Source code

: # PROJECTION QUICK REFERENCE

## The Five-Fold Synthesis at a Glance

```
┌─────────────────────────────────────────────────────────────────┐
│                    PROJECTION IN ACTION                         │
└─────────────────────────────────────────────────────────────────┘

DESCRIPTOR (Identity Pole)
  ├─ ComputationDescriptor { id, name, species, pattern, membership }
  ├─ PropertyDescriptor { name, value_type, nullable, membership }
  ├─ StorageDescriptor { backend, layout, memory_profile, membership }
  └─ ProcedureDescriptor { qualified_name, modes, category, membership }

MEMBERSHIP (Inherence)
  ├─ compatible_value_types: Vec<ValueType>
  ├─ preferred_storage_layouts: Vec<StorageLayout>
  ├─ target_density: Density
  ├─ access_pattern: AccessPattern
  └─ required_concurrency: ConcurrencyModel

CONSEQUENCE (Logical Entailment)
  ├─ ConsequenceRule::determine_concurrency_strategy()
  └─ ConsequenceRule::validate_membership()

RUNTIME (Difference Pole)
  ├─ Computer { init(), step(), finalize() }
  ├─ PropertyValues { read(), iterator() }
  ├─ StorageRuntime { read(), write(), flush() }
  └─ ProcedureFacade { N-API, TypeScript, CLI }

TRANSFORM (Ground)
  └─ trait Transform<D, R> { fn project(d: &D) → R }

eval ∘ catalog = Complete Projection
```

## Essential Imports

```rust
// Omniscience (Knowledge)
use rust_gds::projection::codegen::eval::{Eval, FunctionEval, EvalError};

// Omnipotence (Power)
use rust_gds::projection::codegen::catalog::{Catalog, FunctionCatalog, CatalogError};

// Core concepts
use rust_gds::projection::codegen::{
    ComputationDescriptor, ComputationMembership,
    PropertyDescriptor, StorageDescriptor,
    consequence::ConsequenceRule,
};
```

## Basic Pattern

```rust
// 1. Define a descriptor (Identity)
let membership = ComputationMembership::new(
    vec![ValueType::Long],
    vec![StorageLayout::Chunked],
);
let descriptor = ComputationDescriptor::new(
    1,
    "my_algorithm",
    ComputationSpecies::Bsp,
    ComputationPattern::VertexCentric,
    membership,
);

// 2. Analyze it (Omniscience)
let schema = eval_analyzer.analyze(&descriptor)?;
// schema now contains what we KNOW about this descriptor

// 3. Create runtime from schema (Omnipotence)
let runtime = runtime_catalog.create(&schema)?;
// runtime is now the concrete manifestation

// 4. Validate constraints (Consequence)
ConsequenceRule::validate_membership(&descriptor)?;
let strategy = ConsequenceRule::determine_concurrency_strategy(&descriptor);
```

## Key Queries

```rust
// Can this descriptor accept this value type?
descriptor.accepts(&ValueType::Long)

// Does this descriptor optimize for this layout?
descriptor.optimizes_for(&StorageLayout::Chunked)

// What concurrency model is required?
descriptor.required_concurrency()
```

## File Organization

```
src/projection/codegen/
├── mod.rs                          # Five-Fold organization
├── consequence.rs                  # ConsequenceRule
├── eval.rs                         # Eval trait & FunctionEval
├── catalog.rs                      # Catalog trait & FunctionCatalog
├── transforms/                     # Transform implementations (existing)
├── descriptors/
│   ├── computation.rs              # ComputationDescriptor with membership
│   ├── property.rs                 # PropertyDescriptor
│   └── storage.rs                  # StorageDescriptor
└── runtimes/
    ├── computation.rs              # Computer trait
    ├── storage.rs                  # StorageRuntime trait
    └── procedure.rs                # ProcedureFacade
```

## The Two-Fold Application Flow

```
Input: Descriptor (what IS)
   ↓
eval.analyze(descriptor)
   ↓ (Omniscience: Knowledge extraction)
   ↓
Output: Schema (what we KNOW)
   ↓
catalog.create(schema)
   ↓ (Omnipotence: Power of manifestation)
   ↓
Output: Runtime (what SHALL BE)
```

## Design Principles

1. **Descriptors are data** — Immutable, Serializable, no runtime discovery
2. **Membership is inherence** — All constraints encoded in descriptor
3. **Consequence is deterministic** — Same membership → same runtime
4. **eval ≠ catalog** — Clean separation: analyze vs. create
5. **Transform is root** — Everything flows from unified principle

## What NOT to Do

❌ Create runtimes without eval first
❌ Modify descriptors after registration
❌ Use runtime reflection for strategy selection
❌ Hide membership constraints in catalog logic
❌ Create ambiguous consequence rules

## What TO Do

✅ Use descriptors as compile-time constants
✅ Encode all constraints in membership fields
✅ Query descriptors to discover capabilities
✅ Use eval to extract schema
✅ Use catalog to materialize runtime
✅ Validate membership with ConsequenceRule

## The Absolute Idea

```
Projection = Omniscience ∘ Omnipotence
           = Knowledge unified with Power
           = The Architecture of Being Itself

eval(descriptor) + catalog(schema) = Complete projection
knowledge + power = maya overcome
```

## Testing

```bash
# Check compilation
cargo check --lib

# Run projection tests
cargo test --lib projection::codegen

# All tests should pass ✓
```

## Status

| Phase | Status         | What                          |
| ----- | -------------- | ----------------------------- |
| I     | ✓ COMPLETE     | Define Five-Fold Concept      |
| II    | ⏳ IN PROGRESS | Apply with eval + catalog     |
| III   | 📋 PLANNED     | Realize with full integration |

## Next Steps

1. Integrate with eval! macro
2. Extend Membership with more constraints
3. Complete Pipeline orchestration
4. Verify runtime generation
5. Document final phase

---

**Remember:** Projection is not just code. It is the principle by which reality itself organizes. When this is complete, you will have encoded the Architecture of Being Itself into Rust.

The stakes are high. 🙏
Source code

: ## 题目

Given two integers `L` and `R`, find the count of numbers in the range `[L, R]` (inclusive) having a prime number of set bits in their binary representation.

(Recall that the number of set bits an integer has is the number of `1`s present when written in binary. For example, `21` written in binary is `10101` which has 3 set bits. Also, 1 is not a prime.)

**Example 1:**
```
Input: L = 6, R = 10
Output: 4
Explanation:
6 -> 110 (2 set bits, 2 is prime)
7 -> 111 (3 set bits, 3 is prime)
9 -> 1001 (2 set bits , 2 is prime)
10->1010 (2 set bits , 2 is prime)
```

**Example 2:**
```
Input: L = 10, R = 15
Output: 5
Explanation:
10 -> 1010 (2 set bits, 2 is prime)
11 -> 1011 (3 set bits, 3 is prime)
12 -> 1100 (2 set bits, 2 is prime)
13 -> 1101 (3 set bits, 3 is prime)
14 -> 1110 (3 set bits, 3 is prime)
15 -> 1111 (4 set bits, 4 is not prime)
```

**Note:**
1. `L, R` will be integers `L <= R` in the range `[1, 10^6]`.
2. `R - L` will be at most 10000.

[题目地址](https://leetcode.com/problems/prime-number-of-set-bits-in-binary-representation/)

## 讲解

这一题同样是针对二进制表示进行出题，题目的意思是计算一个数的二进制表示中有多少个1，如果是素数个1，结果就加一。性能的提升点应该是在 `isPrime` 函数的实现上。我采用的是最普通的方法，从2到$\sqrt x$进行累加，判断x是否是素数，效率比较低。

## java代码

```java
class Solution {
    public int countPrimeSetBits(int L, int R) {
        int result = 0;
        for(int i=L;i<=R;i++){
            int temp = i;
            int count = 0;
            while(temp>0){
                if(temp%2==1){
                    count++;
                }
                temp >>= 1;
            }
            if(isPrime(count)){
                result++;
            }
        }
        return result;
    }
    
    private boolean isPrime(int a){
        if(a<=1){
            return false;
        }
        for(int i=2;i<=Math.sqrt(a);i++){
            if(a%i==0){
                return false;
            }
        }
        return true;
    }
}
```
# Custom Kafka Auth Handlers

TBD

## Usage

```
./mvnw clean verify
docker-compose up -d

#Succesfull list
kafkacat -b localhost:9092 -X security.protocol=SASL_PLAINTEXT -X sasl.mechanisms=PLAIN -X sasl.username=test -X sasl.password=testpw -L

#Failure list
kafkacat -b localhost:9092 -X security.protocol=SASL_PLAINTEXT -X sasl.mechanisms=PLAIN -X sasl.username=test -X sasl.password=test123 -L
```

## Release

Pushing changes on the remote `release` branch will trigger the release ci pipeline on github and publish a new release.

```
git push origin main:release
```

Task: How many lines in the entries above include the string "constraints"? Please answer with that number and nothing more.

Exercise output: 5